Nokia faked the still photos too
As if faking the video wasn’t bad enough.
This is a still from Nokia’s new product promo video. It’s showing off their apparent Optical Image Stabilization (OIS) on their new device, the Lumia 920.
Being a Finnish company, Nokia shot these scenes in Helsinki of course. I’ve lived in Helsinki, and where these photos were taken, there’s no lighting like this. Pretty much all street-lighting in Helsinki originates high from the center of roads. It’s ambiently diffused, not spot, as this video would have you believe. When you live through 20 hours of daily darkness in the winter, you start to notice these sorts of things.
I decided to do a bit more research based on the data we have at hand. Going by these still images it’s hard to tell what device really took the photos. We don’t have the EXIF data because these are part of a video, and there’s no cheeky reflections we can zoom in and enhance. However, there is one thing, that once seen can’t be unseen.
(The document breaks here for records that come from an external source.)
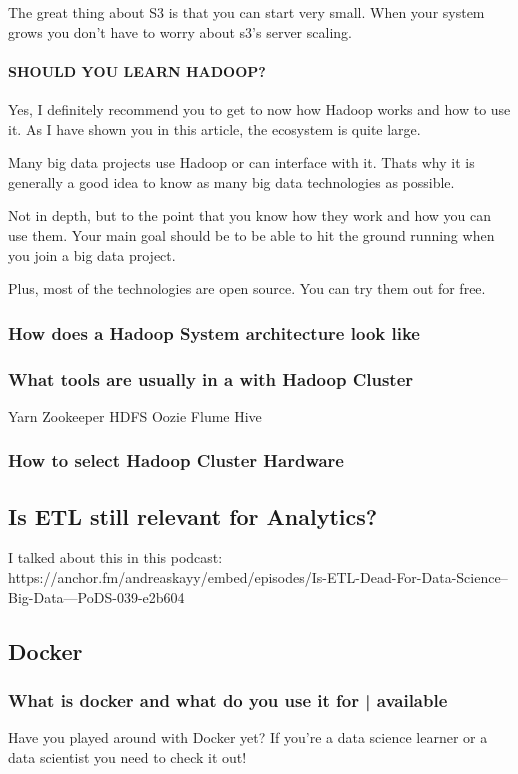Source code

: \documentclass[12pt]{scrartcl} %
\begin{document}
The great thing about S3 is that you can start very small. When your system grows you don’t have to worry about s3’s server scaling.

\paragraph{SHOULD YOU LEARN HADOOP? }

Yes, I definitely recommend you to get to now how Hadoop works and how to use it. As I have shown you in this article, the ecosystem is quite large.

Many big data projects use Hadoop or can interface with it. Thats why it is generally a good idea to know as many big data technologies as possible.

Not in depth, but to the point that you know how they work and how you can use them. Your main goal should be to be able to hit the ground running when you join a big data project.

Plus, most of the technologies are open source. You can try them out for free.
\subsubsection{How does a Hadoop System architecture look like}
\subsubsection{What tools are usually in a with Hadoop Cluster} 
Yarn 
Zookeeper 
HDFS 
Oozie 
Flume
Hive
\subsubsection{How to select Hadoop Cluster Hardware} 
 
\subsection{Is ETL still relevant for Analytics?}
I talked about this in this podcast: https://anchor.fm/andreaskayy/embed/episodes/Is-ETL-Dead-For-Data-Science--Big-Data---PoDS-039-e2b604
 
 
\subsection{Docker}

\subsubsection{What is docker and what do you use it for | available}
Have you played around with Docker yet? If you’re a data science learner or a data scientist you need to check it out!
\end{document}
Diffractions. Diffractions are the sparkle affect generated around the bright lights in the background.
Diffraction occurs when light hits an opaque edge in the light path, such as the aperture blades in the lens. Diffraction causes the light to be spread out in a plane that is perpendicular to the edge from where the diffraction occurs. So you get two points of sparkle from one edge.
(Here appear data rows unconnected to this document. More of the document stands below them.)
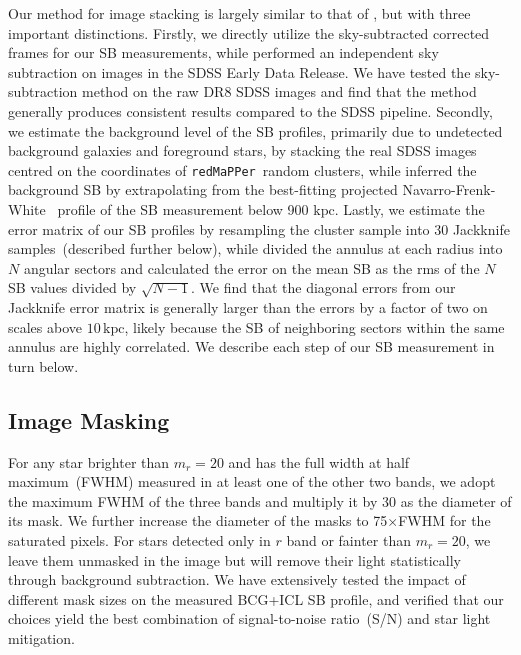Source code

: \documentclass[fleqn,usenatbib]{mnras}
\newcommand{\kpc}{\mathrm{kpc}}
\newcommand\redmapper{\texttt{redMaPPer}}
\begin{document}
Our method for image stacking is largely similar to that of
\citep[hereafter referred to as ]{Zibetti2005}, but
with three important distinctions. Firstly, we directly utilize the
sky-subtracted corrected frames for our SB measurements, while
 performed an independent sky subtraction on images
in the SDSS Early Data Release. We have tested the 
sky-subtraction method on the raw DR8 SDSS images and find that the
 method generally produces consistent results
compared to the SDSS pipeline.  Secondly, we estimate the background level
of the SB profiles, primarily due to undetected background galaxies and
foreground stars, by stacking the real SDSS images centred on the
coordinates of \redmapper~random clusters, while 
inferred the background SB by extrapolating from the best-fitting projected
Navarro-Frenk-White~\citep[NFW;][]{NFW1997} profile of the SB
measurement below 900 $\kpc$. Lastly, we estimate the error matrix of our
SB profiles by resampling the cluster sample into 30 Jackknife
samples~(described further below), while  divided
the annulus at each radius into $N$ angular sectors and calculated the
error on the mean SB as the rms of the $N$ SB values divided by
$\sqrt{N{-}1}$. We find that the diagonal errors from our Jackknife error
matrix is generally larger than the  errors by a
factor of two on scales above $10\,\kpc$, likely because the SB of
neighboring sectors within the same annulus are highly correlated.  We
describe each step of our SB measurement in turn below.


\subsection{Image Masking}
\label{subsec:mask}

For any star brighter than $m_r{=}20$ and has the full width at half
maximum~(FWHM) measured in at least one of the other two bands, we adopt
the maximum FWHM of the three bands and multiply it by 30 as the diameter
of its mask. We further increase the diameter of the masks to
75$\times$FWHM for the saturated pixels. For stars detected only in $r$
band or fainter than $m_r{=}20$, we leave them unmasked in the image but will
remove their light statistically through background subtraction. We have
extensively tested the impact of different mask sizes on the measured
BCG+ICL SB profile, and verified that our choices yield the best
combination of signal-to-noise ratio~(S/N) and star light mitigation.
\end{document}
What Causes the Sparkles in Night Photos
It’s impossible for a camera with a fixed aperture of f/2 to generate so many spikes from a light source. These kind of diffractions are typical of a DLSR camera with a smaller aperture like f/22. So, it makes perfect sense that if Nokia were to fake the video, they would also fake the stills; which they almost certainly have.
UPDATE 1: And if there are any doubts left in your mind.
Above is a photo (ApolloPureView-image2.jpeg) grabbed straight from the Nokia Lumia 920 launch site, also taken in Helsinki under very similar light conditions. Check the sparkle of the lamp to the right of the girl. That’s pretty much exactly how an f/2 diffraction should look like.
UPDATE 2: and finally.. A Hacker News user by the alias exDM69 astutely shared a photograph of the photoshoot in Helsinki city center. The photo was taken by a friend of his. I knew an image of the photoshoot would surface sooner or later, how could it not.
You can just about see the DSLR lens on the very left center of the photo.
Photo: Copyright email@example.com
I’m left with no other choice but to ask, is life even real?
You probably shouldn’t follow me on twitter.
By the way, this isn’t the first time Nokia have lied about the quality of their products. Let us not forget the Nokia N97.